[Stored data entries]
:::
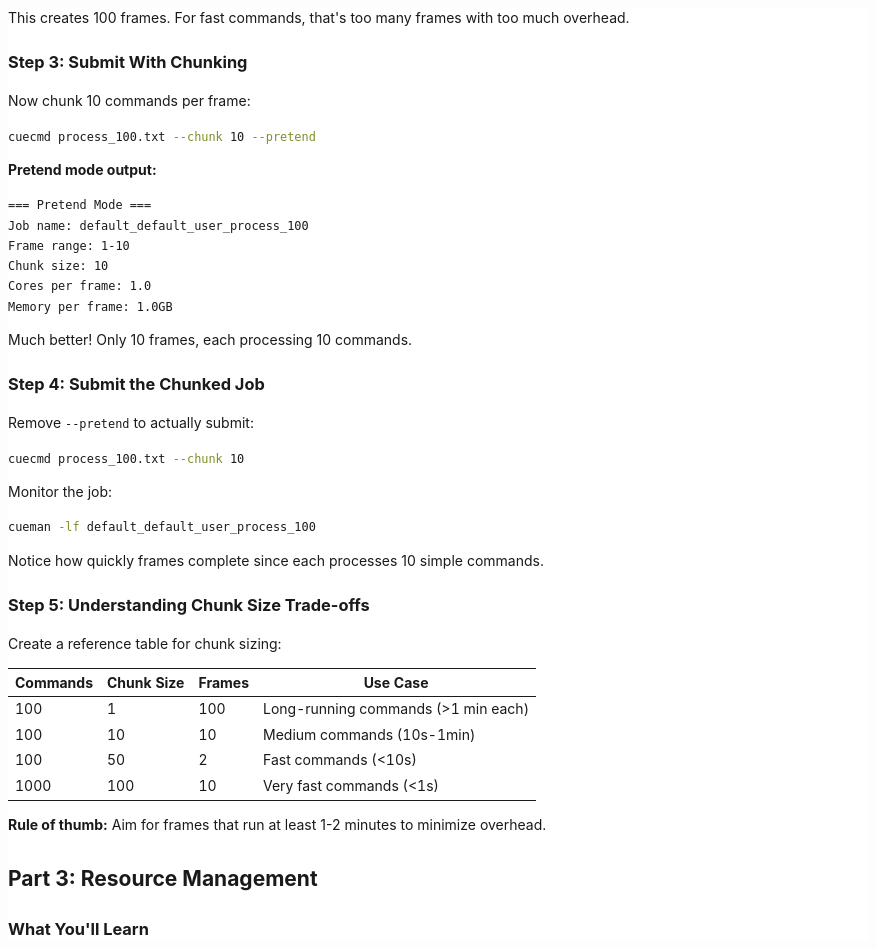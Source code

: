 This creates 100 frames. For fast commands, that's too many frames with too much overhead.

### Step 3: Submit With Chunking

Now chunk 10 commands per frame:

```bash
cuecmd process_100.txt --chunk 10 --pretend
```

**Pretend mode output:**

```
=== Pretend Mode ===
Job name: default_default_user_process_100
Frame range: 1-10
Chunk size: 10
Cores per frame: 1.0
Memory per frame: 1.0GB
```

Much better! Only 10 frames, each processing 10 commands.

### Step 4: Submit the Chunked Job

Remove `--pretend` to actually submit:

```bash
cuecmd process_100.txt --chunk 10
```

Monitor the job:

```bash
cueman -lf default_default_user_process_100
```

Notice how quickly frames complete since each processes 10 simple commands.

### Step 5: Understanding Chunk Size Trade-offs

Create a reference table for chunk sizing:

| Commands | Chunk Size | Frames | Use Case |
|----------|------------|--------|----------|
| 100 | 1 | 100 | Long-running commands (>1 min each) |
| 100 | 10 | 10 | Medium commands (10s-1min) |
| 100 | 50 | 2 | Fast commands (<10s) |
| 1000 | 100 | 10 | Very fast commands (<1s) |

**Rule of thumb:** Aim for frames that run at least 1-2 minutes to minimize overhead.

## Part 3: Resource Management

### What You'll Learn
:::
= Task details =
Give the number of lines in the data above that include the word "each", with no other words.

= Answer to this exercise =
3